Boulez's last opera


Tim Ashley reviews Janacek's From the House of the Dead at Het Muziektheater, Amsterdam in today's Guardian - This new production of From the House of the Dead is a momentous achievement, although it also arouses conflicting feelings. It marks the resumption, after 28 years, of the collaboration between Pierre Boulez and Patrice Chéreau, whose work together in the 1970s changed the way we thought about music theatre.

This is the first Janacek opera Boulez has conducted - and also the last, since he has declared his intention of conducting no further operas in the theatre. The pair's choice of work is telling. Janacek's Dostoevsky-inspired examination of life in a Siberian labour camp is radical, politically and musically. It rages against human brutality, yet demands we acknowledge the presence of what Janacek calls "the spark of God" in every being. It also undermines every assumption about operatic structure. There is little plot, and no dominant protagonists. Janacek reveals the divine fire in man through the tales, real or imagined, that the prisoners tell one another in order to give their lives meaning in a world where hope has vanished.

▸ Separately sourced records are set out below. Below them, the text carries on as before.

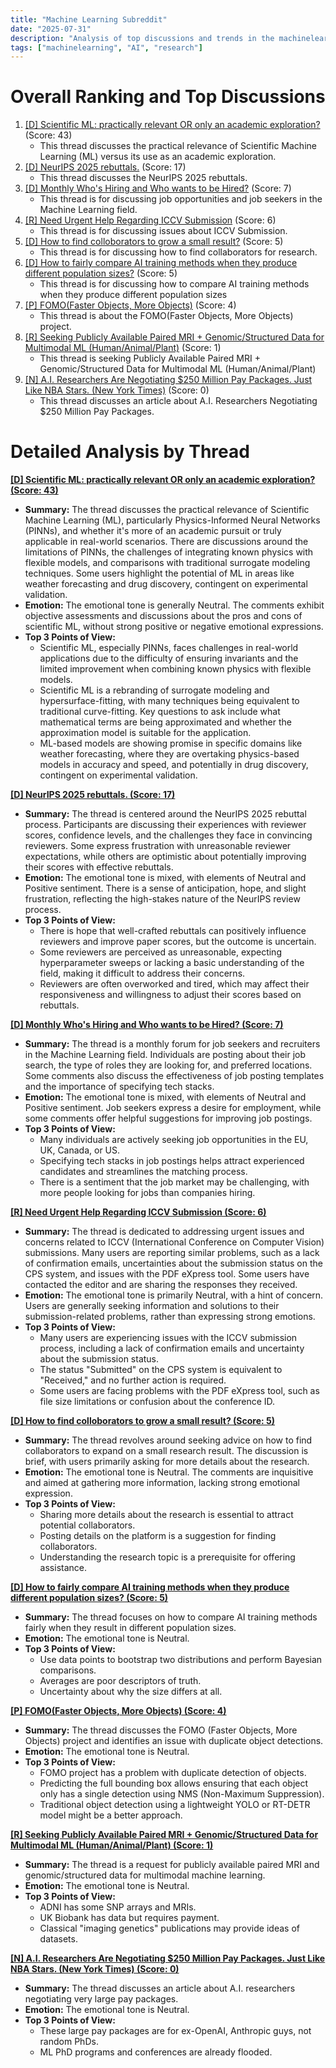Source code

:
 ```yaml
---
title: "Machine Learning Subreddit"
date: "2025-07-31"
description: "Analysis of top discussions and trends in the machinelearning subreddit"
tags: ["machinelearning", "AI", "research"]
---
```


# Overall Ranking and Top Discussions
1.  [[D] Scientific ML: practically relevant OR only an academic exploration?](https://www.reddit.com/r/MachineLearning/comments/1mdv2jg/d_scientific_ml_practically_relevant_or_only_an/) (Score: 43)
    * This thread discusses the practical relevance of Scientific Machine Learning (ML) versus its use as an academic exploration.
2.  [[D] NeurIPS 2025 rebuttals.](https://www.reddit.com/r/MachineLearning/comments/1mea5g0/d_neurips_2025_rebuttals/) (Score: 17)
    * This thread discusses the NeurIPS 2025 rebuttals.
3.  [[D] Monthly Who's Hiring and Who wants to be Hired?](https://www.reddit.com/r/MachineLearning/comments/1mdpufm/d_monthly_whos_hiring_and_who_wants_to_be_hired/) (Score: 7)
    *  This thread is for discussing job opportunities and job seekers in the Machine Learning field.
4.  [[R] Need Urgent Help Regarding ICCV Submission](https://www.reddit.com/r/MachineLearning/comments/1mdrf1v/r_need_urgent_help_regarding_iccv_submission/) (Score: 6)
    * This thread is for discussing issues about ICCV Submission.
5.  [[D] How to find colloborators to grow a small result?](https://www.reddit.com/r/MachineLearning/comments/1mdxnmh/d_how_to_find_colloborators_to_grow_a_small_result/) (Score: 5)
    *  This thread is for discussing how to find collaborators for research.
6.  [[D] How to fairly compare AI training methods when they produce different population sizes?](https://www.reddit.com/r/MachineLearning/comments/1mdyqaw/d_how_to_fairly_compare_ai_training_methods_when/) (Score: 5)
    * This thread is for discussing how to compare AI training methods when they produce different population sizes
7.  [[P] FOMO(Faster Objects, More Objects)](https://www.reddit.com/r/MachineLearning/comments/1mdi4ki/p_fomofaster_objects_more_objects/) (Score: 4)
    * This thread is about the FOMO(Faster Objects, More Objects) project.
8.  [[R] Seeking Publicly Available Paired MRI + Genomic/Structured Data for Multimodal ML (Human/Animal/Plant)](https://www.reddit.com/r/MachineLearning/comments/1me6nqu/r_seeking_publicly_available_paired_mri/) (Score: 1)
    * This thread is seeking Publicly Available Paired MRI + Genomic/Structured Data for Multimodal ML (Human/Animal/Plant)
9.  [[N] A.I. Researchers Are Negotiating $250 Million Pay Packages. Just Like NBA Stars. (New York Times)](https://www.reddit.com/r/MachineLearning/comments/1me6kcc/n_ai_researchers_are_negotiating_250_million_pay/) (Score: 0)
    * This thread discusses an article about A.I. Researchers Negotiating $250 Million Pay Packages.

# Detailed Analysis by Thread
**[[D] Scientific ML: practically relevant OR only an academic exploration? (Score: 43)](https://www.reddit.com/r/MachineLearning/comments/1mdv2jg/d_scientific_ml_practically_relevant_or_only_an/)**
*  **Summary:** The thread discusses the practical relevance of Scientific Machine Learning (ML), particularly Physics-Informed Neural Networks (PINNs), and whether it's more of an academic pursuit or truly applicable in real-world scenarios. There are discussions around the limitations of PINNs, the challenges of integrating known physics with flexible models, and comparisons with traditional surrogate modeling techniques. Some users highlight the potential of ML in areas like weather forecasting and drug discovery, contingent on experimental validation.
*  **Emotion:** The emotional tone is generally Neutral. The comments exhibit objective assessments and discussions about the pros and cons of scientific ML, without strong positive or negative emotional expressions.
*  **Top 3 Points of View:**
    *   Scientific ML, especially PINNs, faces challenges in real-world applications due to the difficulty of ensuring invariants and the limited improvement when combining known physics with flexible models.
    *   Scientific ML is a rebranding of surrogate modeling and hypersurface-fitting, with many techniques being equivalent to traditional curve-fitting. Key questions to ask include what mathematical terms are being approximated and whether the approximation model is suitable for the application.
    *   ML-based models are showing promise in specific domains like weather forecasting, where they are overtaking physics-based models in accuracy and speed, and potentially in drug discovery, contingent on experimental validation.

**[[D] NeurIPS 2025 rebuttals. (Score: 17)](https://www.reddit.com/r/MachineLearning/comments/1mea5g0/d_neurips_2025_rebuttals/)**
*  **Summary:** The thread is centered around the NeurIPS 2025 rebuttal process. Participants are discussing their experiences with reviewer scores, confidence levels, and the challenges they face in convincing reviewers. Some express frustration with unreasonable reviewer expectations, while others are optimistic about potentially improving their scores with effective rebuttals.
*  **Emotion:** The emotional tone is mixed, with elements of Neutral and Positive sentiment. There is a sense of anticipation, hope, and slight frustration, reflecting the high-stakes nature of the NeurIPS review process.
*  **Top 3 Points of View:**
    *   There is hope that well-crafted rebuttals can positively influence reviewers and improve paper scores, but the outcome is uncertain.
    *   Some reviewers are perceived as unreasonable, expecting hyperparameter sweeps or lacking a basic understanding of the field, making it difficult to address their concerns.
    *   Reviewers are often overworked and tired, which may affect their responsiveness and willingness to adjust their scores based on rebuttals.

**[[D] Monthly Who's Hiring and Who wants to be Hired? (Score: 7)](https://www.reddit.com/r/MachineLearning/comments/1mdpufm/d_monthly_whos_hiring_and_who_wants_to_be_hired/)**
*  **Summary:** The thread is a monthly forum for job seekers and recruiters in the Machine Learning field. Individuals are posting about their job search, the type of roles they are looking for, and preferred locations. Some comments also discuss the effectiveness of job posting templates and the importance of specifying tech stacks.
*  **Emotion:** The emotional tone is mixed, with elements of Neutral and Positive sentiment. Job seekers express a desire for employment, while some comments offer helpful suggestions for improving job postings.
*  **Top 3 Points of View:**
    *   Many individuals are actively seeking job opportunities in the EU, UK, Canada, or US.
    *   Specifying tech stacks in job postings helps attract experienced candidates and streamlines the matching process.
    *   There is a sentiment that the job market may be challenging, with more people looking for jobs than companies hiring.

**[[R] Need Urgent Help Regarding ICCV Submission (Score: 6)](https://www.reddit.com/r/MachineLearning/comments/1mdrf1v/r_need_urgent_help_regarding_iccv_submission/)**
*  **Summary:** The thread is dedicated to addressing urgent issues and concerns related to ICCV (International Conference on Computer Vision) submissions. Many users are reporting similar problems, such as a lack of confirmation emails, uncertainties about the submission status on the CPS system, and issues with the PDF eXpress tool. Some users have contacted the editor and are sharing the responses they received.
*  **Emotion:** The emotional tone is primarily Neutral, with a hint of concern. Users are generally seeking information and solutions to their submission-related problems, rather than expressing strong emotions.
*  **Top 3 Points of View:**
    *   Many users are experiencing issues with the ICCV submission process, including a lack of confirmation emails and uncertainty about the submission status.
    *   The status "Submitted" on the CPS system is equivalent to "Received," and no further action is required.
    *   Some users are facing problems with the PDF eXpress tool, such as file size limitations or confusion about the conference ID.

**[[D] How to find colloborators to grow a small result? (Score: 5)](https://www.reddit.com/r/MachineLearning/comments/1mdxnmh/d_how_to_find_colloborators_to_grow_a_small_result/)**
*  **Summary:** The thread revolves around seeking advice on how to find collaborators to expand on a small research result. The discussion is brief, with users primarily asking for more details about the research.
*  **Emotion:** The emotional tone is Neutral. The comments are inquisitive and aimed at gathering more information, lacking strong emotional expression.
*  **Top 3 Points of View:**
    *   Sharing more details about the research is essential to attract potential collaborators.
    *   Posting details on the platform is a suggestion for finding collaborators.
    *   Understanding the research topic is a prerequisite for offering assistance.

**[[D] How to fairly compare AI training methods when they produce different population sizes? (Score: 5)](https://www.reddit.com/r/MachineLearning/comments/1mdyqaw/d_how_to_fairly_compare_ai_training_methods_when/)**
*  **Summary:** The thread focuses on how to compare AI training methods fairly when they result in different population sizes.
*  **Emotion:** The emotional tone is Neutral.
*  **Top 3 Points of View:**
    *   Use data points to bootstrap two distributions and perform Bayesian comparisons.
    *   Averages are poor descriptors of truth.
    *   Uncertainty about why the size differs at all.

**[[P] FOMO(Faster Objects, More Objects) (Score: 4)](https://www.reddit.com/r/MachineLearning/comments/1mdi4ki/p_fomofaster_objects_more_objects/)**
*  **Summary:** The thread discusses the FOMO (Faster Objects, More Objects) project and identifies an issue with duplicate object detections.
*  **Emotion:** The emotional tone is Neutral.
*  **Top 3 Points of View:**
    *   FOMO project has a problem with duplicate detection of objects.
    *   Predicting the full bounding box allows ensuring that each object only has a single detection using NMS (Non-Maximum Suppression).
    *   Traditional object detection using a lightweight YOLO or RT-DETR model might be a better approach.

**[[R] Seeking Publicly Available Paired MRI + Genomic/Structured Data for Multimodal ML (Human/Animal/Plant) (Score: 1)](https://www.reddit.com/r/MachineLearning/comments/1me6nqu/r_seeking_publicly_available_paired_mri/)**
*  **Summary:** The thread is a request for publicly available paired MRI and genomic/structured data for multimodal machine learning.
*  **Emotion:** The emotional tone is Neutral.
*  **Top 3 Points of View:**
    *   ADNI has some SNP arrays and MRIs.
    *   UK Biobank has data but requires payment.
    *   Classical "imaging genetics" publications may provide ideas of datasets.

**[[N] A.I. Researchers Are Negotiating $250 Million Pay Packages. Just Like NBA Stars. (New York Times) (Score: 0)](https://www.reddit.com/r/MachineLearning/comments/1me6kcc/n_ai_researchers_are_negotiating_250_million_pay/)**
*  **Summary:** The thread discusses an article about A.I. researchers negotiating very large pay packages.
*  **Emotion:** The emotional tone is Neutral.
*  **Top 3 Points of View:**
    *   These large pay packages are for ex-OpenAI, Anthropic guys, not random PhDs.
    *   ML PhD programs and conferences are already flooded.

Chéreau transposes the opera to a 20th-century gulag that is also a vision of hell. The vast concrete funnel of Richard Peduzzi's set resembles the pit of Dante's Inferno, where we first encounter the convicts circling and shuffling like the damned. Only gradually do the cast - faultless down to the last extra - reveal the existential integrity of each man, and by the end we are completely immersed in their lives, their dreams and their overwhelming despair.

With the Mahler Chamber Orchestra in the pit, Boulez unleashes rending dissonances that fill the air with pain and compassion. Harrowing, unforgettable and one of the great Janacek interpretations of our time.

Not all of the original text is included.